The response must be made up of the lines in the entries below that contain "vercel".

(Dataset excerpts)

• • • • •

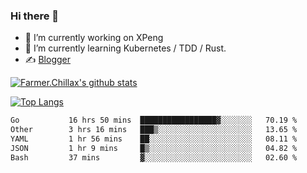 ### Hi there 👋

- 🔭 I’m currently working on XPeng
- 🌱 I’m currently learning Kubernetes / TDD / Rust.
- ✍️ [Blogger](https://blog.farmer233.top)
<!-- - 🤔 [My Gitee](https://gitee.com/Farmer-chong) -->


[![Farmer.Chillax's github stats](https://github-readme-stats.vercel.app/api?username=FarmerChillax)](https://github.com/anuraghazra/github-readme-stats)

[![Top Langs](https://github-readme-stats.vercel.app/api/top-langs/?username=FarmerChillax&layout=compact&hide=html,css,javascript)](https://github.com/anuraghazra/github-readme-stats)


<a href="https://wakatime.com/@Farmer"> </a>
          <!--START_SECTION:waka-->

```txt
Go           16 hrs 50 mins  █████████████████▓░░░░░░░   70.19 %
Other        3 hrs 16 mins   ███▒░░░░░░░░░░░░░░░░░░░░░   13.65 %
YAML         1 hr 56 mins    ██░░░░░░░░░░░░░░░░░░░░░░░   08.11 %
JSON         1 hr 9 mins     █▒░░░░░░░░░░░░░░░░░░░░░░░   04.82 %
Bash         37 mins         ▓░░░░░░░░░░░░░░░░░░░░░░░░   02.60 %
```

<!--END_SECTION:waka-->



<!--
**Farmer-chong/Farmer-chong** is a ✨ _special_ ✨ repository because its `README.md` (this file) appears on your GitHub profile.

Here are some ideas to get you started:

- 🔭 I’m currently working on ...
- 🌱 I’m currently learning ...
- 👯 I’m looking to collaborate on ...
- 🤔 I’m looking for help with ...
- 💬 Ask me about ...
- 📫 How to reach me: ...
- 😄 Pronouns: ...
- ⚡ Fun fact: ...
-->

• • • • •

**Task solution:**
[![Farmer.Chillax's github stats](https://github-readme-stats.vercel.app/api?username=FarmerChillax)](https://github.com/anuraghazra/github-readme-stats)
[![Top Langs](https://github-readme-stats.vercel.app/api/top-langs/?username=FarmerChillax&layout=compact&hide=html,css,javascript)](https://github.com/anuraghazra/github-readme-stats)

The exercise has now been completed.